Incredibile falla al Tribeca Fest: i numeri di telefono e le email dei VIP finiscono in rete
Clamorosa falla al Tribeca Festival: esposti i contatti di De Niro, Scorsese, Jennifer Lawrence e altri VIP. Tutti i dettagli sull'errore di sicurezza e i rischi
Un clamoroso incidente informatico ha scosso le fondamenta del Tribeca Film Festival, uno degli appuntamenti più prestigiosi del panorama cinematografico globale. Un'imponente fuga di dati ha lasciato vulnerabili oltre 660.000 file, tra cui un archivio contenente le informazioni di contatto riservate di star del calibro di Robert De Niro, Jennifer Lawrence, Martin Scorsese, Francis Ford Coppola e Angelina Jolie.
A fare la scoperta è stato Jeremiah Fowler, stimato ricercatore di sicurezza informatica della Black Hills Information Security, che ha individuato la falla durante un'analisi di routine attraverso motori di ricerca dedicati all'Internet delle Cose (IoT).Un backup non crittografato e accessibile a tutti
Secondo quanto ricostruito, l'origine dell'incidente non risiede in un sofisticato attacco hacker, bensì in una grave disattenzione gestionale. L'organizzazione del festival ha conservato un file di backup (.dump) direttamente all'interno dell'ambiente di produzione, lasciandolo visibile in chiaro e privo di qualsiasi sistema di crittografia.

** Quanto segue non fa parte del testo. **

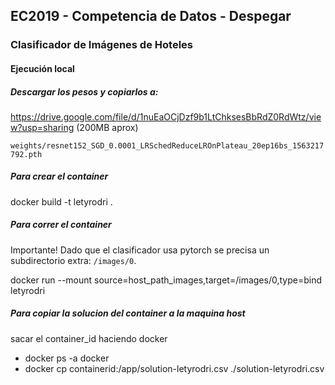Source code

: ## EC2019 - Competencia de Datos - Despegar

### Clasificador de Imágenes de Hoteles 

#### Ejecución local

##### Descargar los pesos y copiarlos a:
https://drive.google.com/file/d/1nuEaOCjDzf9b1LtChksesBbRdZ0RdWtz/view?usp=sharing (200MB aprox)

 `weights/resnet152_SGD_0.0001_LRSchedReduceLROnPlateau_20ep16bs_1563217792.pth`

##### Para crear el container
docker build -t letyrodri .

##### Para correr el container
Importante! Dado que el clasificador usa pytorch se precisa un subdirectorio extra: `/images/0`.

docker run --mount source=host_path_images,target=/images/0,type=bind letyrodri

##### Para copiar la solucion del container a la maquina host
sacar el container_id haciendo docker 
- docker ps -a docker 
- docker cp containerid:/app/solution-letyrodri.csv ./solution-letyrodri.csv

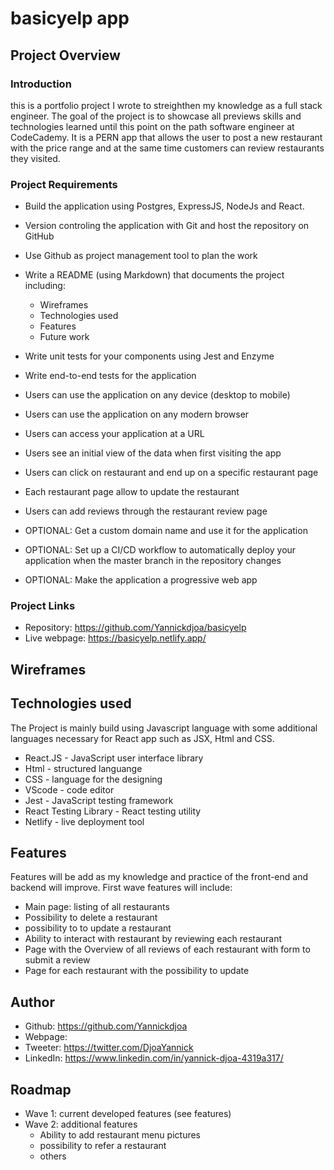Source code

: # basicyelp app

## Project Overview

### Introduction

this is a portfolio project I wrote to streighthen my knowledge as a full stack engineer. The goal of the project is to showcase all previews skills and technologies learned until this point on the path software engineer at CodeCademy.
It is a PERN app that allows the user to post a new restaurant with the price range and at the same time customers can review restaurants they visited. 

### Project Requirements

- Build the application using Postgres, ExpressJS, NodeJs and React.

- Version controling the application with Git and host the repository on GitHub

- Use Github as project management tool to plan the work

- Write a README (using Markdown) that documents the project including:

    * Wireframes
    * Technologies used
    * Features
    * Future work
- Write unit tests for your components using Jest and Enzyme

- Write end-to-end tests for the application

- Users can use the application on any device (desktop to mobile)

- Users can use the application on any modern browser

- Users can access your application at a URL

- Users see an initial view of the data when first visiting the app

- Users can click on restaurant and end up on a specific restaurant page

- Each restaurant page allow to update the restaurant

- Users can add reviews through the restaurant review page

- OPTIONAL: Get a custom domain name and use it for the application

- OPTIONAL: Set up a CI/CD workflow to automatically deploy your application when the master branch in the repository changes

- OPTIONAL: Make the application a progressive web app

### Project Links

- Repository: https://github.com/Yannickdjoa/basicyelp
- Live webpage: https://basicyelp.netlify.app/

## Wireframes



## Technologies used
The Project is mainly build using Javascript language with some additional languages necessary for React app such as JSX, Html and CSS. 
- React.JS - JavaScript user interface library 
- Html - structured languange
- CSS - language for the designing 
- VScode - code editor
- Jest - JavaScript testing framework
- React Testing Library - React testing utility
- Netlify - live deployment tool

## Features

Features will be add as my knowledge and practice of the front-end and backend will improve. 
First wave features will include:
- Main page: listing of all restaurants 
- Possibility to delete a restaurant 
- possibility to to update a restaurant 
- Ability to interact with restaurant by reviewing each restaurant
- Page with the Overview of all reviews of each restaurant with form to submit a review
- Page for each restaurant with the possibility to update

## Author

- Github: https://github.com/Yannickdjoa
- Webpage: 
- Tweeter: https://twitter.com/DjoaYannick
- LinkedIn: https://www.linkedin.com/in/yannick-djoa-4319a317/

## Roadmap

- Wave 1: current developed features (see features)
- Wave 2: additional features 
    - Ability to add restaurant menu pictures
    - possibility to refer a restaurant
    - others
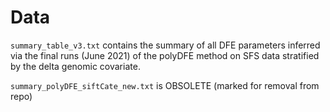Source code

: # Data

`summary_table_v3.txt` contains the summary of all DFE parameters inferred via the final runs (June 2021)  of the polyDFE method on SFS data stratified by the delta genomic covariate.

`summary_polyDFE_siftCate_new.txt` is OBSOLETE (marked for removal from repo)
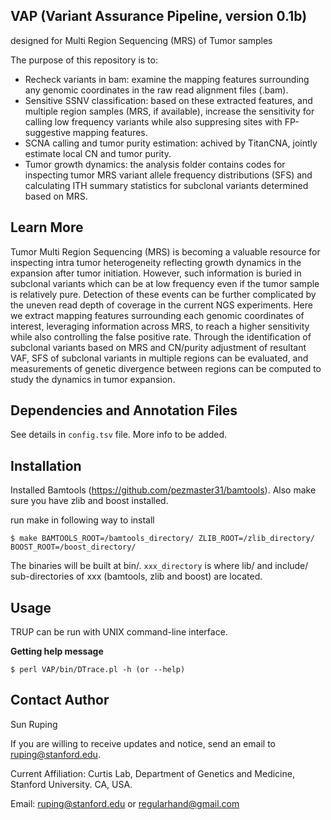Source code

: ## VAP (Variant Assurance Pipeline, version 0.1b)
designed for Multi Region Sequencing (MRS) of Tumor samples

The purpose of this repository is to:
* Recheck variants in bam: examine the mapping features surrounding any genomic coordinates in the raw read alignment files (.bam).
* Sensitive SSNV classification: based on these extracted features, and multiple region samples (MRS, if available), increase the sensitivity for calling low frequency variants while also suppresing sites with FP-suggestive mapping features.
* SCNA calling and tumor purity estimation: achived by TitanCNA, jointly estimate local CN and tumor purity.
* Tumor growth dynamics: the analysis folder contains codes for inspecting tumor MRS variant allele frequency distributions (SFS) and calculating ITH summary statistics for subclonal variants determined based on MRS.


Learn More
---
Tumor Multi Region Sequencing (MRS) is becoming a valuable resource for inspecting intra tumor heterogeneity reflecting growth dynamics in the expansion after tumor initiation. However, such information is buried in subclonal variants which can be at low frequency even if the tumor sample is relatively pure. Detection of these events can be further complicated by the uneven read depth of coverage in the current NGS experiments. Here we extract mapping features surrounding each genomic coordinates of interest, leveraging information across MRS, to reach a higher sensitivity while also controlling the false positive rate. Through the identification of subclonal variants based on MRS and CN/purity adjustment of resultant VAF, SFS of subclonal variants in multiple regions can be evaluated, and measurements of genetic divergence between regions can be computed to study the dynamics in tumor expansion.


Dependencies and Annotation Files
---
See details in ``config.tsv`` file. More info to be added.



Installation
---

Installed Bamtools (https://github.com/pezmaster31/bamtools). Also make sure you have zlib and boost installed.

run make in following way to install

	$ make BAMTOOLS_ROOT=/bamtools_directory/ ZLIB_ROOT=/zlib_directory/ BOOST_ROOT=/boost_directory/

The binaries will be built at bin/. ``xxx_directory`` is where lib/ and include/ sub-directories of xxx (bamtools, zlib and boost) are located.


Usage
---

TRUP can be run with UNIX command-line interface.

**Getting help message**

	$ perl VAP/bin/DTrace.pl -h (or --help)



Contact Author
---
Sun Ruping

If you are willing to receive updates and notice, send an email to ruping@stanford.edu.

Current Affiliation:
Curtis Lab, Department of Genetics and Medicine, Stanford University. CA, USA.

Email: ruping@stanford.edu or regularhand@gmail.com
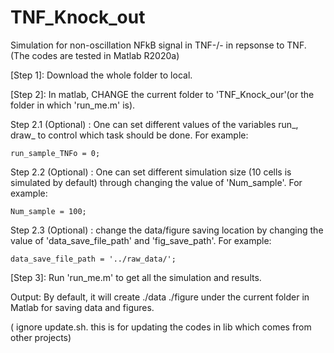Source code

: # TNF_Knock_out
Simulation for non-oscillation NFkB signal in TNF-/- in repsonse to TNF.
(The codes are tested in Matlab R2020a)

[Step 1]: Download the whole folder to local.

[Step 2]: In matlab, CHANGE the current folder to 'TNF_Knock_our'(or the folder in which 'run_me.m' is). 

Step 2.1 (Optional) : One can set different values of the variables run_, draw_ to control which task should be done. For example:

    run_sample_TNFo = 0;

Step 2.2 (Optional) : One can set different simulation size (10 cells is simulated by default) through changing the value of 'Num_sample'. For example:

    Num_sample = 100;

Step 2.3 (Optional) : change the data/figure saving location by changing the value of 'data_save_file_path' and 'fig_save_path'. For example:

    data_save_file_path = '../raw_data/';

[Step 3]: Run 'run_me.m' to get all the simulation and results.

Output:
By default, it will create ./data ./figure under the current folder in Matlab for saving data and figures.

( ignore update.sh. this is for updating the codes in lib which comes from other projects)
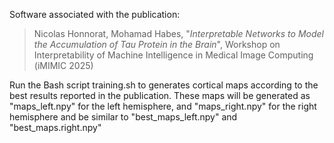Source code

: Software associated with the publication:
> Nicolas Honnorat, Mohamad Habes, "*Interpretable Networks to Model the Accumulation of Tau Protein in the Brain*", Workshop on Interpretability of Machine Intelligence in Medical Image Computing (iMIMIC 2025)

Run the Bash script training.sh 
to generates cortical maps according to the best results reported in the publication.
These maps will be generated as "maps_left.npy" for the left hemisphere, and "maps_right.npy" for the right hemisphere
and be similar to "best_maps_left.npy" and "best_maps.right.npy"



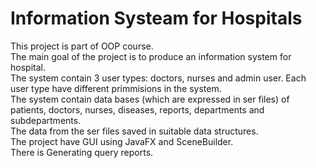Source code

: # Information Systeam for Hospitals

This project is part of OOP course.<br>
The main goal of the project is to produce an information system for hospital.<br>
The system contain 3 user types: doctors, nurses and admin user. Each user type have different primmisions in the system.<br>
The system contain data bases (which are expressed in ser files) of patients, doctors, nurses, diseases, reports, departments and subdepartments.<br>
The data from the ser files saved in suitable data structures.<br>
The project have GUI using JavaFX and SceneBuilder.<br>
There is Generating query reports.
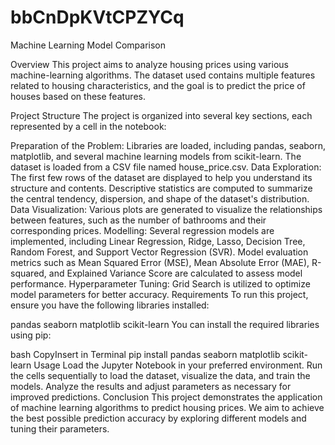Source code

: # bbCnDpKVtCPZYCq
Machine Learning Model Comparison

Overview
This project aims to analyze housing prices using various machine-learning algorithms. The dataset used contains multiple features related to housing characteristics, and the goal is to predict the price of houses based on these features.

Project Structure
The project is organized into several key sections, each represented by a cell in the notebook:

Preparation of the Problem:
Libraries are loaded, including pandas, seaborn, matplotlib, and several machine learning models from scikit-learn.
The dataset is loaded from a CSV file named house_price.csv.
Data Exploration:
The first few rows of the dataset are displayed to help you understand its structure and contents.
Descriptive statistics are computed to summarize the central tendency, dispersion, and shape of the dataset's distribution.
Data Visualization:
Various plots are generated to visualize the relationships between features, such as the number of bathrooms and their corresponding prices.
Modelling:
Several regression models are implemented, including Linear Regression, Ridge, Lasso, Decision Tree, Random Forest, and Support Vector Regression (SVR).
Model evaluation metrics such as Mean Squared Error (MSE), Mean Absolute Error (MAE), R-squared, and Explained Variance Score are calculated to assess model performance.
Hyperparameter Tuning:
Grid Search is utilized to optimize model parameters for better accuracy.
Requirements
To run this project, ensure you have the following libraries installed:

pandas
seaborn
matplotlib
scikit-learn
You can install the required libraries using pip:

bash
CopyInsert in Terminal
pip install pandas seaborn matplotlib scikit-learn
Usage
Load the Jupyter Notebook in your preferred environment.
Run the cells sequentially to load the dataset, visualize the data, and train the models.
Analyze the results and adjust parameters as necessary for improved predictions.
Conclusion
This project demonstrates the application of machine learning algorithms to predict housing prices. We aim to achieve the best possible prediction accuracy by exploring different models and tuning their parameters.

Tra i documenti esposti figurava una cartella specifica denominata "contatti", strutturata con 13.535 voci comprensive di indirizzi e-mail, numeri di telefono e recapiti privati di attori, registi e addetti ai lavori. Sebbene il Tribeca Festival abbia ridimensionato la portata della fuga precisando che molti dati riguardassero contatti aziendali o rappresentanti stampa già pubblici, Fowler ha evidenziato la presenza di diversi account di posta elettronica personali riconducibili direttamente ai talenti o ai loro stretti collaboratori.
Rilevata la falla, la reazione dell'organizzazione del Tribeca è stata immediata e professionale: le informazioni sono state oscurate prima che potessero verificarsi accessi malevoli di terze parti o richieste di riscatto informatico (ransomware). Tuttavia, la vicenda solleva una questione cruciale sul fronte della cybersecurity dell'industria dello spettacolo.Fowler ha sottolineato come la diffusione di banche dati personali rappresenti una minaccia esponenzialmente più pericolosa nell'era dell'intelligenza artificiale generativa. L'uso di modelli IA permette infatti anche a pirati informatici poco esperti di confezionare campagne di phishing e malware estremamente sofisticate e personalizzate.
Per l'industria dell'intrattenimento, da sempre custode di patrimoni informativi e relazioni d'alto profilo, la protezione dei dati non è più una semplice opzione tecnica, ma una priorità strategica non rinviabile.